A chill runs up my spine as I watch him stroll into the room like he owns the place. He’s tall and muscled, both arms covered in dark ink. A gigantic snake is tattooed up the side of his neck, with the mouth opening right beside his as though it’s ready to devour whatever he wills.
Both ears have large black gauges in them, and his blonde hair is slicked back. His eyes are so dark they might as well be black, and when they land on me, my stomach churns in response.
When he takes a seat right beside me—between me and Gio—I shift my focus straight ahead, not missing the pitying expression the woman who brought me my coffee wears when she looks from him to me.
Never in my life have I met a person who managed to instill fear into me by simply being in the same room—until now. And somehow I know, without a doubt, that this is the future Gio has planned for me.
A wife for this monster.
I swallow hard—my heart hammering. Pretend, Emma. You have to pretend.
Lord, please help me.
“Heath, this is my daughter, Emmaline.” Gio gestures toward me, a proud smile on his face. “Emmaline, this is Heath Slater.”
Heath reaches out and takes my hand, then presses it to his lips, eyes on mine the entire time. “Emmaline, you are a rare beauty indeed.”
“I—thanks.” The area of my hand where his lips pressed burns like his mouth is coated in acid. My skin crawls as he releases me, and I have to fight the urge to gag when bile burns my throat.
“Of course.” He turns to Gio. “You did not oversell her, my friend. She is beautiful.”
“As I said she was. The spitting image of her mother.”
“Yes, yes. You were right.”
Nausea churns in my belly, so even though the last thing I want to do is turn my gaze away from this monster of a man, I prep my coffee, hoping I can manage to diffuse this conversation before it takes the turn I fear it will.
I no longer care if it’s drugged. Maybe by the time I wake, the Hunts will be here to rescue me.
“Have you heard from your pilot?” I ask Gio, fighting to keep my tone level even as my hand shakes while I stir my coffee. “Has the storm passed?”
“It has,” he replies, though he doesn’t elaborate. “Emma has never been married and is a kindergarten teacher.”
“You like kids?” Heath questions.
“Yes. I do.”
“Why have you never been married?” he asks.
Breathe. I’m honestly shocked neither of them can hear my hammering heart. “Just never met the right man, I suppose.”
“Ah. Yes. Well, perhaps that will change.”
Unlikely. “I think that I should—”
“Emmaline, Heath is a very powerful man.”

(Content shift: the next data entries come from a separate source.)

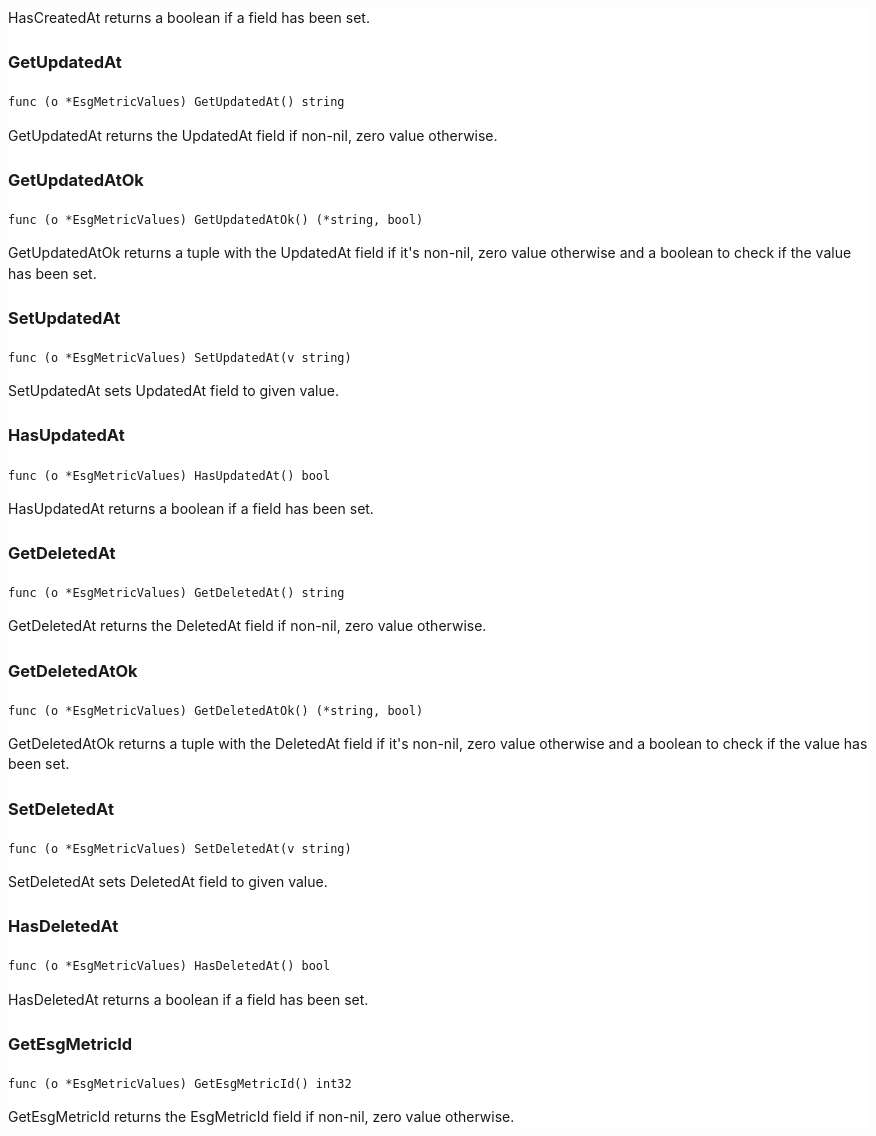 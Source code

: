 HasCreatedAt returns a boolean if a field has been set.

### GetUpdatedAt

`func (o *EsgMetricValues) GetUpdatedAt() string`

GetUpdatedAt returns the UpdatedAt field if non-nil, zero value otherwise.

### GetUpdatedAtOk

`func (o *EsgMetricValues) GetUpdatedAtOk() (*string, bool)`

GetUpdatedAtOk returns a tuple with the UpdatedAt field if it's non-nil, zero value otherwise
and a boolean to check if the value has been set.

### SetUpdatedAt

`func (o *EsgMetricValues) SetUpdatedAt(v string)`

SetUpdatedAt sets UpdatedAt field to given value.

### HasUpdatedAt

`func (o *EsgMetricValues) HasUpdatedAt() bool`

HasUpdatedAt returns a boolean if a field has been set.

### GetDeletedAt

`func (o *EsgMetricValues) GetDeletedAt() string`

GetDeletedAt returns the DeletedAt field if non-nil, zero value otherwise.

### GetDeletedAtOk

`func (o *EsgMetricValues) GetDeletedAtOk() (*string, bool)`

GetDeletedAtOk returns a tuple with the DeletedAt field if it's non-nil, zero value otherwise
and a boolean to check if the value has been set.

### SetDeletedAt

`func (o *EsgMetricValues) SetDeletedAt(v string)`

SetDeletedAt sets DeletedAt field to given value.

### HasDeletedAt

`func (o *EsgMetricValues) HasDeletedAt() bool`

HasDeletedAt returns a boolean if a field has been set.

### GetEsgMetricId

`func (o *EsgMetricValues) GetEsgMetricId() int32`

GetEsgMetricId returns the EsgMetricId field if non-nil, zero value otherwise.
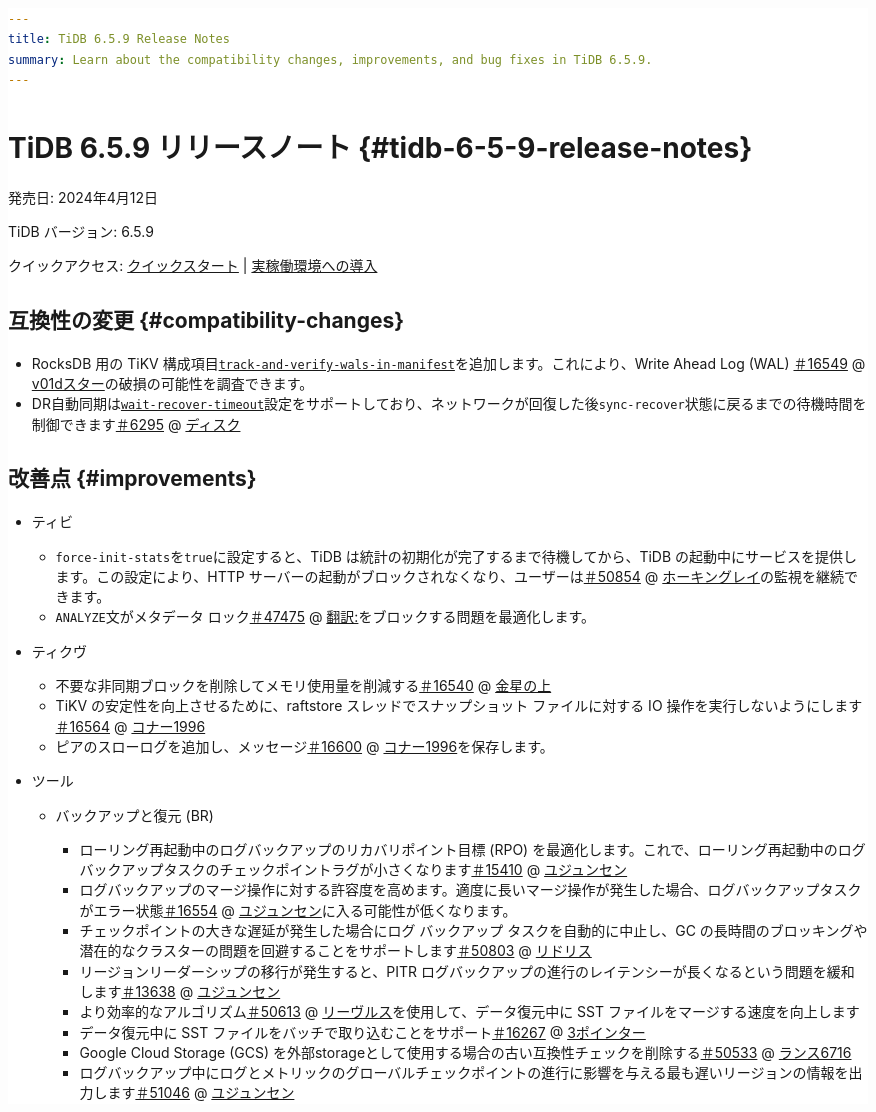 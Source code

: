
 ```yaml
---
title: TiDB 6.5.9 Release Notes
summary: Learn about the compatibility changes, improvements, and bug fixes in TiDB 6.5.9.
---
```


# TiDB 6.5.9 リリースノート {#tidb-6-5-9-release-notes}

発売日: 2024年4月12日

TiDB バージョン: 6.5.9

クイックアクセス: [クイックスタート](https://docs.pingcap.com/tidb/v6.5/quick-start-with-tidb) | [実稼働環境への導入](https://docs.pingcap.com/tidb/v6.5/production-deployment-using-tiup)

## 互換性の変更 {#compatibility-changes}

-   RocksDB 用の TiKV 構成項目[`track-and-verify-wals-in-manifest`](https://docs.pingcap.com/tidb/v6.5/tikv-configuration-file#track-and-verify-wals-in-manifest-new-in-v659)を追加します。これにより、Write Ahead Log (WAL) [＃16549](https://github.com/tikv/tikv/issues/16549) @ [v01dスター](https://github.com/v01dstar)の破損の可能性を調査できます。
-   DR自動同期は[`wait-recover-timeout`](https://docs.pingcap.com/tidb/v6.5/two-data-centers-in-one-city-deployment#enable-the-dr-auto-sync-mode)設定をサポートしており、ネットワークが回復した後`sync-recover`状態に戻るまでの待機時間を制御できます[＃6295](https://github.com/tikv/pd/issues/6295) @ [ディスク](https://github.com/disksing)

## 改善点 {#improvements}

-   ティビ

    -   `force-init-stats`を`true`に設定すると、TiDB は統計の初期化が完了するまで待機してから、TiDB の起動中にサービスを提供します。この設定により、HTTP サーバーの起動がブロックされなくなり、ユーザーは[＃50854](https://github.com/pingcap/tidb/issues/50854) @ [ホーキングレイ](https://github.com/hawkingrei)の監視を継続できます。
    -   `ANALYZE`文がメタデータ ロック[＃47475](https://github.com/pingcap/tidb/issues/47475) @ [翻訳:](https://github.com/wjhuang2016)をブロックする問題を最適化します。

-   ティクヴ

    -   不要な非同期ブロックを削除してメモリ使用量を削減する[＃16540](https://github.com/tikv/tikv/issues/16540) @ [金星の上](https://github.com/overvenus)
    -   TiKV の安定性を向上させるために、raftstore スレッドでスナップショット ファイルに対する IO 操作を実行しないようにします[＃16564](https://github.com/tikv/tikv/issues/16564) @ [コナー1996](https://github.com/Connor1996)
    -   ピアのスローログを追加し、メッセージ[＃16600](https://github.com/tikv/tikv/issues/16600) @ [コナー1996](https://github.com/Connor1996)を保存します。

-   ツール

    -   バックアップと復元 (BR)

        -   ローリング再起動中のログバックアップのリカバリポイント目標 (RPO) を最適化します。これで、ローリング再起動中のログバックアップタスクのチェックポイントラグが小さくなります[＃15410](https://github.com/tikv/tikv/issues/15410) @ [ユジュンセン](https://github.com/YuJuncen)
        -   ログバックアップのマージ操作に対する許容度を高めます。適度に長いマージ操作が発生した場合、ログバックアップタスクがエラー状態[＃16554](https://github.com/tikv/tikv/issues/16554) @ [ユジュンセン](https://github.com/YuJuncen)に入る可能性が低くなります。
        -   チェックポイントの大きな遅延が発生した場合にログ バックアップ タスクを自動的に中止し、GC の長時間のブロッキングや潜在的なクラスターの問題を回避することをサポートします[＃50803](https://github.com/pingcap/tidb/issues/50803) @ [リドリス](https://github.com/RidRisR)
        -   リージョンリーダーシップの移行が発生すると、PITR ログバックアップの進行のレイテンシーが長くなるという問題を緩和します[＃13638](https://github.com/tikv/tikv/issues/13638) @ [ユジュンセン](https://github.com/YuJuncen)
        -   より効率的なアルゴリズム[＃50613](https://github.com/pingcap/tidb/issues/50613) @ [リーヴルス](https://github.com/Leavrth)を使用して、データ復元中に SST ファイルをマージする速度を向上します
        -   データ復元中に SST ファイルをバッチで取り込むことをサポート[＃16267](https://github.com/tikv/tikv/issues/16267) @ [3ポインター](https://github.com/3pointer)
        -   Google Cloud Storage (GCS) を外部storageとして使用する場合の古い互換性チェックを削除する[＃50533](https://github.com/pingcap/tidb/issues/50533) @ [ランス6716](https://github.com/lance6716)
        -   ログバックアップ中にログとメトリックのグローバルチェックポイントの進行に影響を与える最も遅いリージョンの情報を出力します[＃51046](https://github.com/pingcap/tidb/issues/51046) @ [ユジュンセン](https://github.com/YuJuncen)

“Congratulations.” I force another smile, trying to keep my gaze on the man beside me, even though every second I’m looking at him, I’m sure I’m staring at the worst of humanity. How I know that, I’m not sure.
But I do.
Heath continues looking me up and down, like he’s willing to sic his tattooed snake on me at any moment.
Every single muscle in my body is tensed. I have to get out of here. I cannot wait for the Hunts to show up. Otherwise, I’ll end up shackled to this monster of a man. Of that, I have no doubt.
I start to open my mouth to ask when the pilot will be ready to take off so I can return home, but the door opens. Felicity strolls in, dressed in a white button-down shirt and a pair of loose-fitting red pants the same shade as the lipstick painted on her lips.
“And speaking of beauty,” Gio says as he stands. “Look at you, my love.”
“Good morning, darling.” She kisses him on the cheek, then turns to Heath. “Well, Mr. Slater, this is quite the surprise.”
“The surprise is all mine, Mrs. Karver.” He stands and kisses her hand just as he did mine, though her smile doesn’t falter. Does she feel the same distaste I do? Or is she better at hiding it?
Or—a worse thought—did I place my trust in someone who won’t do anything to free me?
She turns to Gio. “Darling, I was hoping to take Emmaline shopping in the village today. Is that all right? I want to show her more of our home.”
Gio looks at Heath, who offers the slightest nod, as though giving permission.